**DATA FOR REVIEW**:
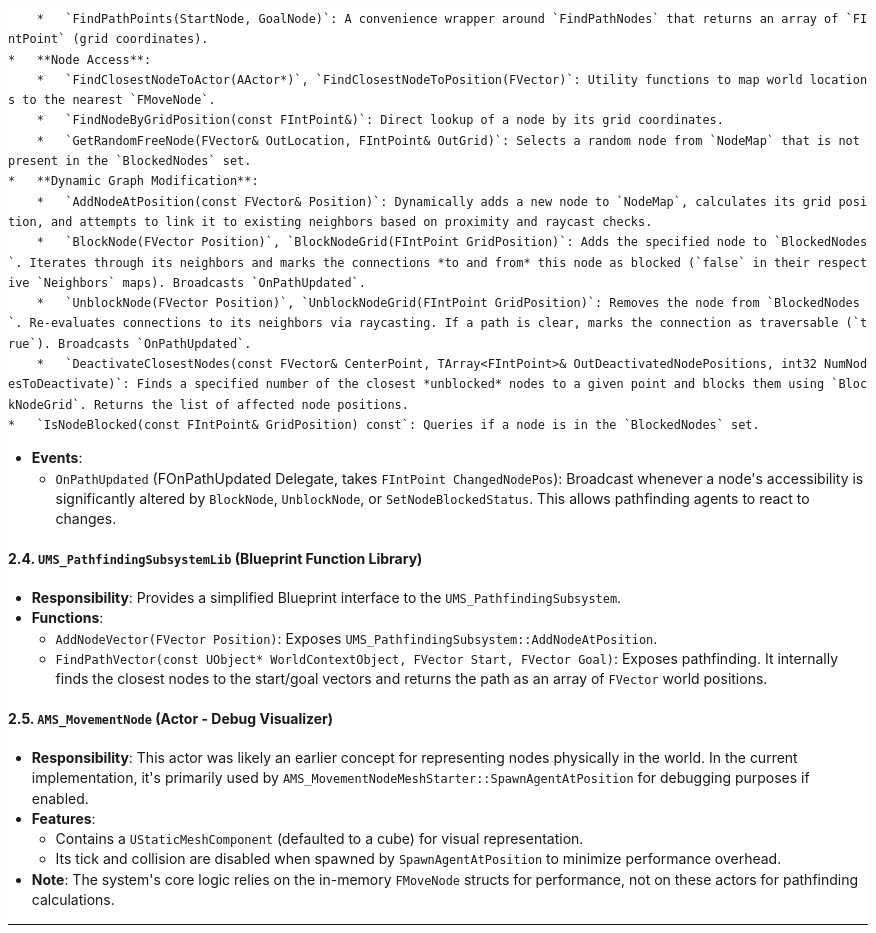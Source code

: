         *   `FindPathPoints(StartNode, GoalNode)`: A convenience wrapper around `FindPathNodes` that returns an array of `FIntPoint` (grid coordinates).
    *   **Node Access**:
        *   `FindClosestNodeToActor(AActor*)`, `FindClosestNodeToPosition(FVector)`: Utility functions to map world locations to the nearest `FMoveNode`.
        *   `FindNodeByGridPosition(const FIntPoint&)`: Direct lookup of a node by its grid coordinates.
        *   `GetRandomFreeNode(FVector& OutLocation, FIntPoint& OutGrid)`: Selects a random node from `NodeMap` that is not present in the `BlockedNodes` set.
    *   **Dynamic Graph Modification**:
        *   `AddNodeAtPosition(const FVector& Position)`: Dynamically adds a new node to `NodeMap`, calculates its grid position, and attempts to link it to existing neighbors based on proximity and raycast checks.
        *   `BlockNode(FVector Position)`, `BlockNodeGrid(FIntPoint GridPosition)`: Adds the specified node to `BlockedNodes`. Iterates through its neighbors and marks the connections *to and from* this node as blocked (`false` in their respective `Neighbors` maps). Broadcasts `OnPathUpdated`.
        *   `UnblockNode(FVector Position)`, `UnblockNodeGrid(FIntPoint GridPosition)`: Removes the node from `BlockedNodes`. Re-evaluates connections to its neighbors via raycasting. If a path is clear, marks the connection as traversable (`true`). Broadcasts `OnPathUpdated`.
        *   `DeactivateClosestNodes(const FVector& CenterPoint, TArray<FIntPoint>& OutDeactivatedNodePositions, int32 NumNodesToDeactivate)`: Finds a specified number of the closest *unblocked* nodes to a given point and blocks them using `BlockNodeGrid`. Returns the list of affected node positions.
    *   `IsNodeBlocked(const FIntPoint& GridPosition) const`: Queries if a node is in the `BlockedNodes` set.
*   **Events**:
    *   `OnPathUpdated` (FOnPathUpdated Delegate, takes `FIntPoint ChangedNodePos`): Broadcast whenever a node's accessibility is significantly altered by `BlockNode`, `UnblockNode`, or `SetNodeBlockedStatus`. This allows pathfinding agents to react to changes.

#### 2.4. `UMS_PathfindingSubsystemLib` (Blueprint Function Library)

*   **Responsibility**: Provides a simplified Blueprint interface to the `UMS_PathfindingSubsystem`.
*   **Functions**:
    *   `AddNodeVector(FVector Position)`: Exposes `UMS_PathfindingSubsystem::AddNodeAtPosition`.
    *   `FindPathVector(const UObject* WorldContextObject, FVector Start, FVector Goal)`: Exposes pathfinding. It internally finds the closest nodes to the start/goal vectors and returns the path as an array of `FVector` world positions.

#### 2.5. `AMS_MovementNode` (Actor - Debug Visualizer)

*   **Responsibility**: This actor was likely an earlier concept for representing nodes physically in the world. In the current implementation, it's primarily used by `AMS_MovementNodeMeshStarter::SpawnAgentAtPosition` for debugging purposes if enabled.
*   **Features**:
    *   Contains a `UStaticMeshComponent` (defaulted to a cube) for visual representation.
    *   Its tick and collision are disabled when spawned by `SpawnAgentAtPosition` to minimize performance overhead.
*   **Note**: The system's core logic relies on the in-memory `FMoveNode` structs for performance, not on these actors for pathfinding calculations.

---
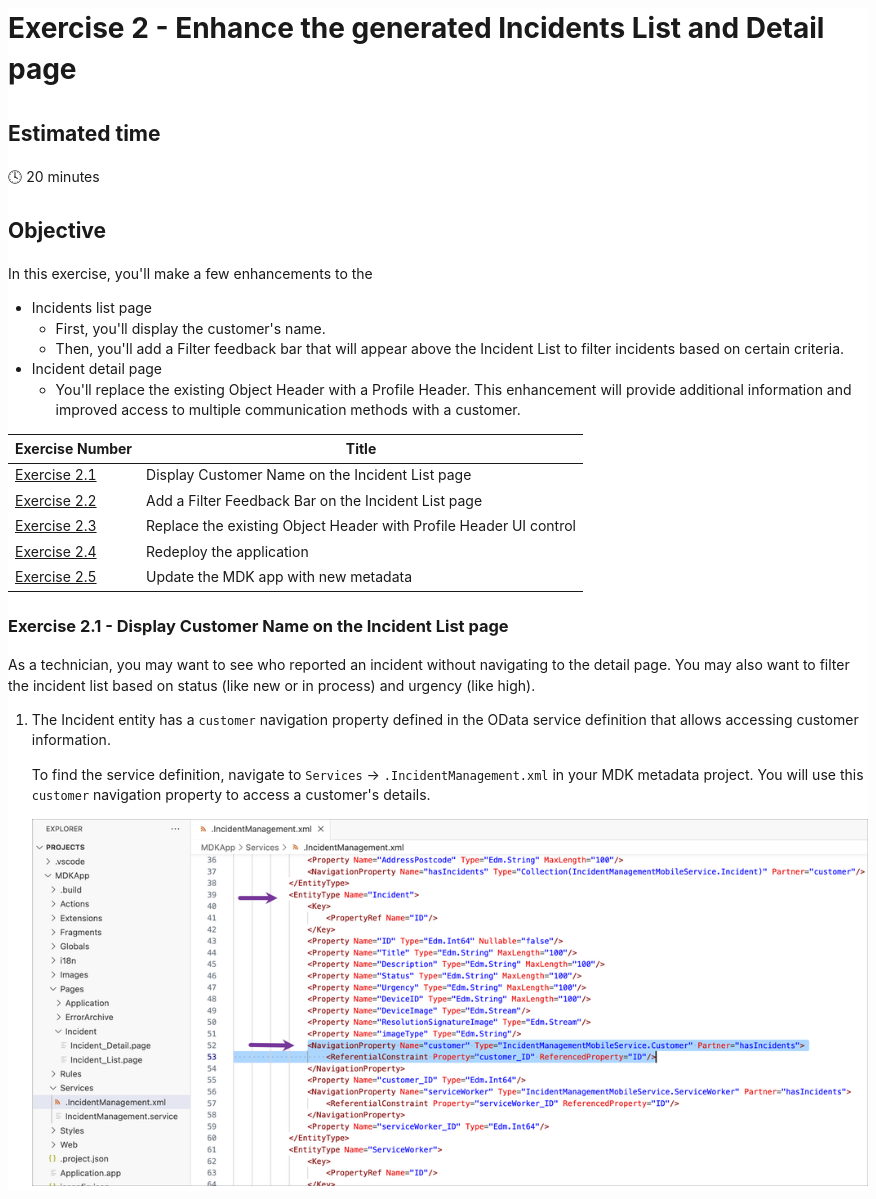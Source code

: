 # Exercise 2 - Enhance the generated Incidents List and Detail page

## Estimated time

:clock4: 20 minutes

## Objective

In this exercise, you'll make a few enhancements to the
- Incidents list page
    - First, you'll display the customer's name. 
    - Then, you'll add a Filter feedback bar that will appear above the Incident List to filter incidents based on certain criteria. 
- Incident detail page
    - You'll replace the existing Object Header with a Profile Header. This enhancement will provide additional information and improved access to multiple communication methods with a customer.

| Exercise Number   | Title                                                 |
|-------------------|-------------------------------------------------------|
| [Exercise 2.1](#exercise-21---display-customer-name-on-the-incident-list-page)      | Display Customer Name on the Incident List page  |
| [Exercise 2.2](#exercise-22---add-a-filter-feedback-bar-on-the-incident-list-page)      | Add a Filter Feedback Bar on the Incident List page  |
| [Exercise 2.3](#exercise-23---replace-the-existing-object-header-with-profile-header-ui-control)      | Replace the existing Object Header with Profile Header UI control  |
| [Exercise 2.4](#exercise-24---redeploy-the-application)      | Redeploy the application  |
| [Exercise 2.5](#exercise-25---update-the-mdk-app-with-new-metadata)      | Update the MDK app with new metadata  |

### Exercise 2.1 - Display Customer Name on the Incident List page

As a technician, you may want to see who reported an incident without navigating to the detail page. You may also want to filter the incident list based on status (like new or in process) and urgency (like high).

1. The Incident entity has a `customer` navigation property defined in the OData service definition that allows accessing customer information. 

    To find the service definition, navigate to `Services` &rarr; `.IncidentManagement.xml` in your MDK metadata project. You will use this `customer` navigation property to access a customer's details.
   
    ![MDK](images/2.1.1.png)
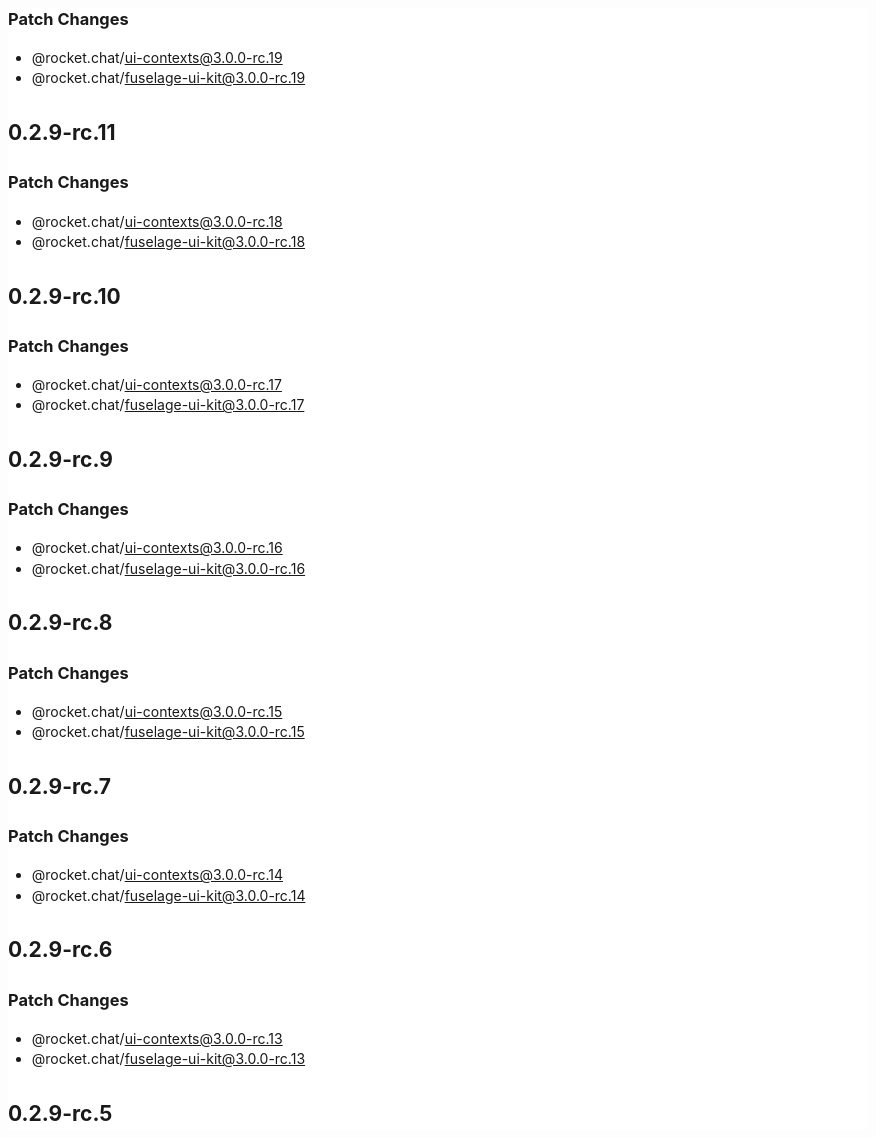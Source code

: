 ### Patch Changes

- @rocket.chat/ui-contexts@3.0.0-rc.19
- @rocket.chat/fuselage-ui-kit@3.0.0-rc.19

## 0.2.9-rc.11

### Patch Changes

- @rocket.chat/ui-contexts@3.0.0-rc.18
- @rocket.chat/fuselage-ui-kit@3.0.0-rc.18

## 0.2.9-rc.10

### Patch Changes

- @rocket.chat/ui-contexts@3.0.0-rc.17
- @rocket.chat/fuselage-ui-kit@3.0.0-rc.17

## 0.2.9-rc.9

### Patch Changes

- @rocket.chat/ui-contexts@3.0.0-rc.16
- @rocket.chat/fuselage-ui-kit@3.0.0-rc.16

## 0.2.9-rc.8

### Patch Changes

- @rocket.chat/ui-contexts@3.0.0-rc.15
- @rocket.chat/fuselage-ui-kit@3.0.0-rc.15

## 0.2.9-rc.7

### Patch Changes

- @rocket.chat/ui-contexts@3.0.0-rc.14
- @rocket.chat/fuselage-ui-kit@3.0.0-rc.14

## 0.2.9-rc.6

### Patch Changes

- @rocket.chat/ui-contexts@3.0.0-rc.13
- @rocket.chat/fuselage-ui-kit@3.0.0-rc.13

## 0.2.9-rc.5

**WORK TO BE COMPLETED**: Each line in the listing above from the one containing "Header with Profile" through the one containing "### Exercise 2.1" should be repeated exactly, and no other line.

**YOUR RESPONSE**:
| [Exercise 2.3](#exercise-23---replace-the-existing-object-header-with-profile-header-ui-control)      | Replace the existing Object Header with Profile Header UI control  |
| [Exercise 2.4](#exercise-24---redeploy-the-application)      | Redeploy the application  |
| [Exercise 2.5](#exercise-25---update-the-mdk-app-with-new-metadata)      | Update the MDK app with new metadata  |

### Exercise 2.1 - Display Customer Name on the Incident List page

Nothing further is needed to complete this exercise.